|Stuff Magazine gets the wrong message|
The fact is that TV makers are really bad at getting into the minds of the ordinary buying public.
We've already seen that disastrously with 3D TV. It is now being phased out, because very few people actually bought it. Very few people could see the benefit.
Now we've got 4K TV (with a lot more pixels) and HDR (standing for High Dynamic Range) vying to be the next next big thing. And I'm not sure they are going to succeed either.
The benefit of 4K is getting far higher resolution images than the current HD, while HDR, an effect you'll find on most modern camera phones, zaps up the contrast, making it less likely that parts of an image will wash out, though in exchange it can produce some very artificial looking colour palettes with an unnaturally rich mix of colours - it has a tendency to make reality look artificial.
Why am I doubtful? Because for the typical, say, 40 inch screen, most viewers are perfectly happy with the picture quality on an ordinary HD TV. In fact many of us don't even care about using the best of that. I can watch the main channels in ordinary broadcast quality or HD - usually I just watch ordinary because I can't be bothered to scroll down to the HD channels.
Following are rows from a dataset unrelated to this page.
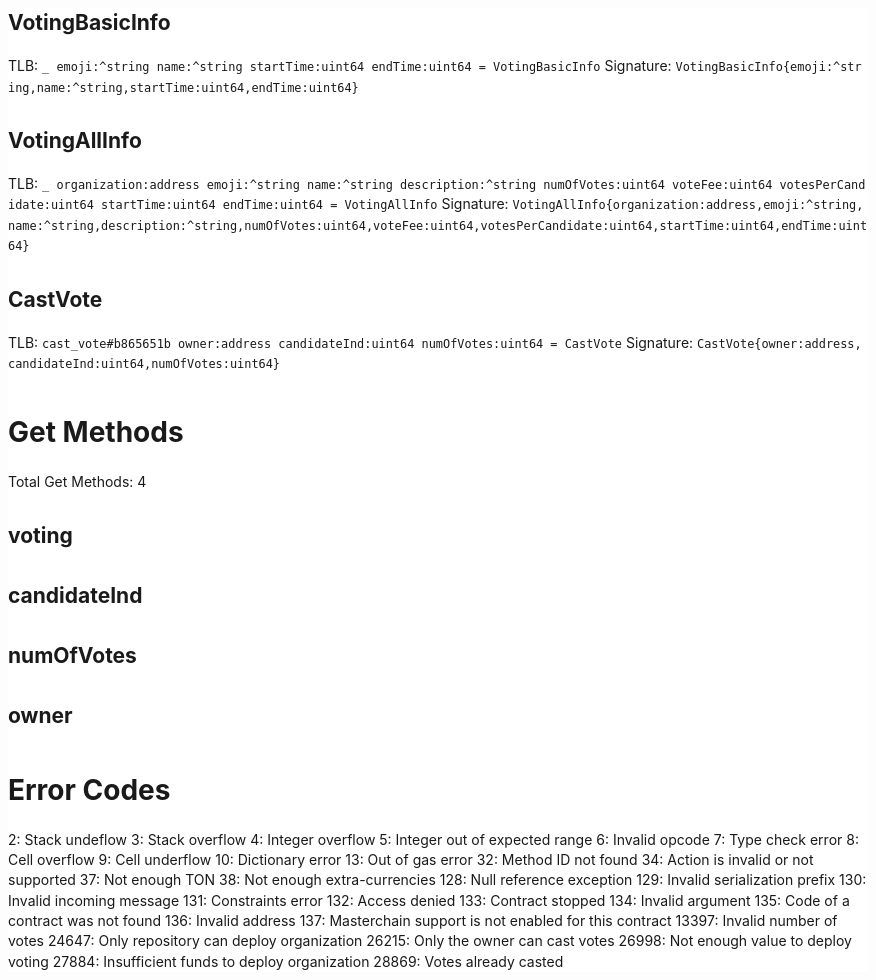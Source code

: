 ## VotingBasicInfo
TLB: `_ emoji:^string name:^string startTime:uint64 endTime:uint64 = VotingBasicInfo`
Signature: `VotingBasicInfo{emoji:^string,name:^string,startTime:uint64,endTime:uint64}`

## VotingAllInfo
TLB: `_ organization:address emoji:^string name:^string description:^string numOfVotes:uint64 voteFee:uint64 votesPerCandidate:uint64 startTime:uint64 endTime:uint64 = VotingAllInfo`
Signature: `VotingAllInfo{organization:address,emoji:^string,name:^string,description:^string,numOfVotes:uint64,voteFee:uint64,votesPerCandidate:uint64,startTime:uint64,endTime:uint64}`

## CastVote
TLB: `cast_vote#b865651b owner:address candidateInd:uint64 numOfVotes:uint64 = CastVote`
Signature: `CastVote{owner:address,candidateInd:uint64,numOfVotes:uint64}`

# Get Methods
Total Get Methods: 4

## voting

## candidateInd

## numOfVotes

## owner

# Error Codes
2: Stack undeflow
3: Stack overflow
4: Integer overflow
5: Integer out of expected range
6: Invalid opcode
7: Type check error
8: Cell overflow
9: Cell underflow
10: Dictionary error
13: Out of gas error
32: Method ID not found
34: Action is invalid or not supported
37: Not enough TON
38: Not enough extra-currencies
128: Null reference exception
129: Invalid serialization prefix
130: Invalid incoming message
131: Constraints error
132: Access denied
133: Contract stopped
134: Invalid argument
135: Code of a contract was not found
136: Invalid address
137: Masterchain support is not enabled for this contract
13397: Invalid number of votes
24647: Only repository can deploy organization
26215: Only the owner can cast votes
26998: Not enough value to deploy voting
27884: Insufficient funds to deploy organization
28869: Votes already casted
You can see the difference in picture quality if you look for it, but if you are actually watching a programme or film, you don't notice it.
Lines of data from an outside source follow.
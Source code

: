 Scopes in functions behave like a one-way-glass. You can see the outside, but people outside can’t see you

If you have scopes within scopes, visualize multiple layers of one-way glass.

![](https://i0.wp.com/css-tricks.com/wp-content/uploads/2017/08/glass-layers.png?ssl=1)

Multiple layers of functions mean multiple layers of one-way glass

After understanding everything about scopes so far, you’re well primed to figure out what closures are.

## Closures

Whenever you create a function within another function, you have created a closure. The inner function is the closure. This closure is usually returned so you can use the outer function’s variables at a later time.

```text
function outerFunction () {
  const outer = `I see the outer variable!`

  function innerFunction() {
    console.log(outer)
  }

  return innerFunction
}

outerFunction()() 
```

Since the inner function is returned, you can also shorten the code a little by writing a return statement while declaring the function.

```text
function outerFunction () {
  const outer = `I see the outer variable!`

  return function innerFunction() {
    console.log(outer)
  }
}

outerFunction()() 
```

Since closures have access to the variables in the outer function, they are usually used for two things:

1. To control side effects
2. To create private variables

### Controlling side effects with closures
There is no doubt we needed to get to current basic levels to cope with modern screen sizes. But unless the typical screen size goes up to about 60 inch, we really don't get a lot of benefit from going beyond standard HD, and at current sizes, even that isn't really necessary. The fact that you only notice the HD if it's a bad programme/film, so it doesn't grab your intention and you instead spend your time studying the quality of the image, says a lot for how much benefit it delivers.
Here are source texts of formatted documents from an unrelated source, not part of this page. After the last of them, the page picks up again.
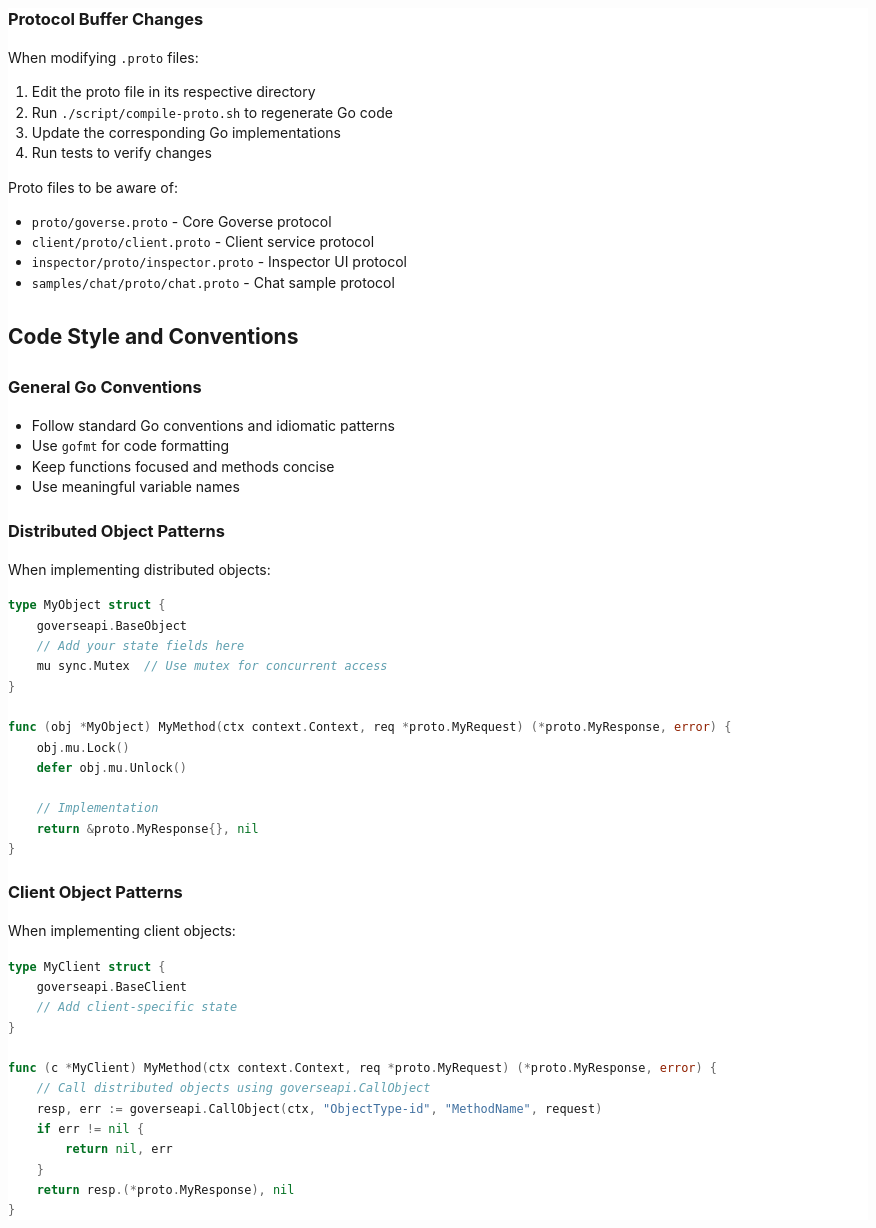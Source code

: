 ### Protocol Buffer Changes

When modifying `.proto` files:

1. Edit the proto file in its respective directory
2. Run `./script/compile-proto.sh` to regenerate Go code
3. Update the corresponding Go implementations
4. Run tests to verify changes

Proto files to be aware of:
- `proto/goverse.proto` - Core Goverse protocol
- `client/proto/client.proto` - Client service protocol
- `inspector/proto/inspector.proto` - Inspector UI protocol
- `samples/chat/proto/chat.proto` - Chat sample protocol

## Code Style and Conventions

### General Go Conventions

- Follow standard Go conventions and idiomatic patterns
- Use `gofmt` for code formatting
- Keep functions focused and methods concise
- Use meaningful variable names

### Distributed Object Patterns

When implementing distributed objects:

```go
type MyObject struct {
    goverseapi.BaseObject
    // Add your state fields here
    mu sync.Mutex  // Use mutex for concurrent access
}

func (obj *MyObject) MyMethod(ctx context.Context, req *proto.MyRequest) (*proto.MyResponse, error) {
    obj.mu.Lock()
    defer obj.mu.Unlock()

    // Implementation
    return &proto.MyResponse{}, nil
}
```

### Client Object Patterns

When implementing client objects:

```go
type MyClient struct {
    goverseapi.BaseClient
    // Add client-specific state
}

func (c *MyClient) MyMethod(ctx context.Context, req *proto.MyRequest) (*proto.MyResponse, error) {
    // Call distributed objects using goverseapi.CallObject
    resp, err := goverseapi.CallObject(ctx, "ObjectType-id", "MethodName", request)
    if err != nil {
        return nil, err
    }
    return resp.(*proto.MyResponse), nil
}
```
I'm not sure what the next big thing is for TV - but I don't think it will be about an even flashier image quality. It's far more like to be about getting the back end right - cracking the integration, for instance, of streaming services like Netflix into the user interface, so you don't have to switch from broadcast to iPlayer to Netflix to Amazon Prime, but instead simply look through what's available across the patch that you've subscribed to.
Sorry, TV makers. But 'Mine is bigger [resolution] than yours' isn't a winning game.